Chantal Delsol, fra gli intellettuali ammessi sotto la cupola dorata dell’Institut de France e fondatrice a Parigi dell’Istituto Hannah Arendt, è fra i nomi più citati dell’odierna filosofia politica europea. Da mesi, si è unita alle voci della cultura fermamente opposte al «matrimonio per tutti».
Professoressa Delsol, è soddisfatta del dibattito che si è fin qui visto?Il dibattito non è stato accettato dal governo e si è invitato da sé clandestinamente, per così dire. Senza ufficialità, la gente ha cominciato a parlare vieppiù della questione che è diventata corrente. Nessuno credeva che ci sarebbe stato un dibattito. Ancora qualche mese fa, i difensori del testo pensavano che sarebbe passato in automatico, trattandosi di un “progresso” con degli oppositori non troppo abituati ad esprimersi. Nondimeno, il dibattito non è affatto ancora degno della posta in gioco: chi governa non si preoccupa di dibattere, è sicuro di aver ragione. Ma si tratta di una questione fondamentale.

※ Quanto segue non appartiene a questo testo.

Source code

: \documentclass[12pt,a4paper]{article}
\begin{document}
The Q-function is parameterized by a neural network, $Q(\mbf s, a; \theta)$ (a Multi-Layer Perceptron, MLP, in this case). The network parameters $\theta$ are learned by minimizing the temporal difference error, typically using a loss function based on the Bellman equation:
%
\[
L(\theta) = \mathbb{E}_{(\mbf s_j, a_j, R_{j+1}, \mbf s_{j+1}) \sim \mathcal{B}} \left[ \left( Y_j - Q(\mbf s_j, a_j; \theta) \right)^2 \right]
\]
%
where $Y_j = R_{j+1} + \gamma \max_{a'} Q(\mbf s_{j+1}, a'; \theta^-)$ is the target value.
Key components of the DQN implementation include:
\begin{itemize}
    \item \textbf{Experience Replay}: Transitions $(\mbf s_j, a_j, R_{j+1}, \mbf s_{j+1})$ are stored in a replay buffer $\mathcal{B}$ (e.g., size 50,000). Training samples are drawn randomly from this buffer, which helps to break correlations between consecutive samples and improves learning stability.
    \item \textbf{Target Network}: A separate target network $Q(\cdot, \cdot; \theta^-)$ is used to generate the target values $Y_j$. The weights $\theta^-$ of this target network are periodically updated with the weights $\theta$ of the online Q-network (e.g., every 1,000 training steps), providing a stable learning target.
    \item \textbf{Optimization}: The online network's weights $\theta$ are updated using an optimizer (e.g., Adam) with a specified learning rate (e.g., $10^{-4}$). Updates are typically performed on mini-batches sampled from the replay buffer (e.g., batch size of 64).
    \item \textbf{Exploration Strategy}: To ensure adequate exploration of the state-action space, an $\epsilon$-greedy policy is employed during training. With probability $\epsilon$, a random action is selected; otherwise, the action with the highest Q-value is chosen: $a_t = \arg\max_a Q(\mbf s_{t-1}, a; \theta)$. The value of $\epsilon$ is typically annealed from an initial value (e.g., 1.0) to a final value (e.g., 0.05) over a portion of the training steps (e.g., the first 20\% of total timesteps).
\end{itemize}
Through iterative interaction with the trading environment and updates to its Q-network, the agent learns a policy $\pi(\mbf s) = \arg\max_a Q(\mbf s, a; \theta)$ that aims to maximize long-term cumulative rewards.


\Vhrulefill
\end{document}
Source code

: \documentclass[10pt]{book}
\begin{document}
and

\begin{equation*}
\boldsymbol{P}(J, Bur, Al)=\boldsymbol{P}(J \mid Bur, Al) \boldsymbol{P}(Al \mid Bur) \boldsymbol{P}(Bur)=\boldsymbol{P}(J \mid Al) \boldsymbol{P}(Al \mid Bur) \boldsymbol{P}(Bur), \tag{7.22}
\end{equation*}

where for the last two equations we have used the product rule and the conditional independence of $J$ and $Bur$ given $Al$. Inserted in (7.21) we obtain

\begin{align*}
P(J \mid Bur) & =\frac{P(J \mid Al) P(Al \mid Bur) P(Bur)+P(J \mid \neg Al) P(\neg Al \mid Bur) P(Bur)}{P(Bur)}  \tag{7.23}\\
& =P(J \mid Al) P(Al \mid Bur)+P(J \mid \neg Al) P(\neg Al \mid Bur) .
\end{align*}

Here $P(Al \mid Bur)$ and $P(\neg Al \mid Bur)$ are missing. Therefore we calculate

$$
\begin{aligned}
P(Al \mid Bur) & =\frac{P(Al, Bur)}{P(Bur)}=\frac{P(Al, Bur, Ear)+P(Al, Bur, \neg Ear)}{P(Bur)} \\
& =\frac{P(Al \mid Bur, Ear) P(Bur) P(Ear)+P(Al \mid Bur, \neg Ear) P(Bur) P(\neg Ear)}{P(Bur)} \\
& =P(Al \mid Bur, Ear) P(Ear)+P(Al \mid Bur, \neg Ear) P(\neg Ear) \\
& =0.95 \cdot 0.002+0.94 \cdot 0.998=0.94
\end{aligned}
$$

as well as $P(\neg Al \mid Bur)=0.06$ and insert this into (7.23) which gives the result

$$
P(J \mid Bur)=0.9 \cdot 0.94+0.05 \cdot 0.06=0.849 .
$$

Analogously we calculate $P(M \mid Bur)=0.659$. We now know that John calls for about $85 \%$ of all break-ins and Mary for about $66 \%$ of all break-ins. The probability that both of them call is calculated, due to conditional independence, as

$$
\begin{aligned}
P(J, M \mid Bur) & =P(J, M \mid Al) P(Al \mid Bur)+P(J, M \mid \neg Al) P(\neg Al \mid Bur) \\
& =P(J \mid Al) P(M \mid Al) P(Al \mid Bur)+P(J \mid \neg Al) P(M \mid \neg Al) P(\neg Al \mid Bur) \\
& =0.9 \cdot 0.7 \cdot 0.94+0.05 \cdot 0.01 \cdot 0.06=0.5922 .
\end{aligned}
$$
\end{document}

C’è chi teme che i bambini e i loro diritti possano divenire i grandi sconfitti. Tutti i bambini francesi vedranno soppressa la menzione dei loro padri e madri nel Codice civile, dove sarà sostituita da una poltiglia informe chiamata «genitore 1» e «genitore 2». In altri termini, per far piacere a una piccolissima consorteria sovreccitata, si stravolge tutto il diritto della filiazione. Preciso che questo genere d’invenzione della post-modernità occidentale non è mai esistita prima nella storia. Poiché ciò riguarda i bambini e la trasmissione simbolica, è di capitale importanza: non si può, al contempo, temere di fabbricare del mais Ogm e non temere di rendere folli dei bambini. Penso che i bambini siano più importanti del mais.
Ha l’impressione che i francesi abbiano compreso tutte le conseguenze della bozza?Non credo. O meglio, i francesi sono stati talmente bersagliati dal politicamente corretto che ormai si credono omofobi quando non accettano tutti i capricci degli omosessuali. Non accettare che i gay si sposino è omofobo. Non accettare che adottino bambini, pure. Ciò può condurci lontano. Per questo, penso che un referendum sarebbe catastrofico: la domanda sarebbe formulata in tal modo che la gente, terrorizzata all’idea di sembrare reazionaria, voterebbe sì. Ma c’è una novità: il forte ridestarsi di tutti i contrari finora non abituati a parlare e manifestarsi. È il vastissimo popolo silenzioso, quello che si levò nel 1984 per salvare le scuole non statali. Ciò è confortante.
Filosoficamente e giuridicamente, crede che la bozza esprima una certa dissonanza parziale rispetto alla visione “classica” della Dichiarazione universale del 1948?Si tratta di una cattiva comprensione o di una perversione dei diritti umani. I diritti dell’uomo non consistono nel dar diritti secondo una stretta parità. Poiché i diritti, che sono «possibilità di» e non «diritti a», dipendono strettamente dalle capacità e dalle disposizioni. È ingiusto non dare alle donne il diritto di fare studi superiori, perché hanno le stesse capacità degli uomini. Ma sarebbe stupido reclamare che tutti gli studenti abbiano diritto al diploma, ad esempio. I diritti dell’uomo non consistono nel conferire diritti per obbedire ai capricci di un gruppo. Il capriccio e il desiderio non sono la giustizia. Quando si finisce con il reclamare di «fabbricare» figli, ciò diventa indegno. Nessuno ha «diritto» a un figlio, né i gay, né gli altri. Un bambino è una persona, non uno scherzo.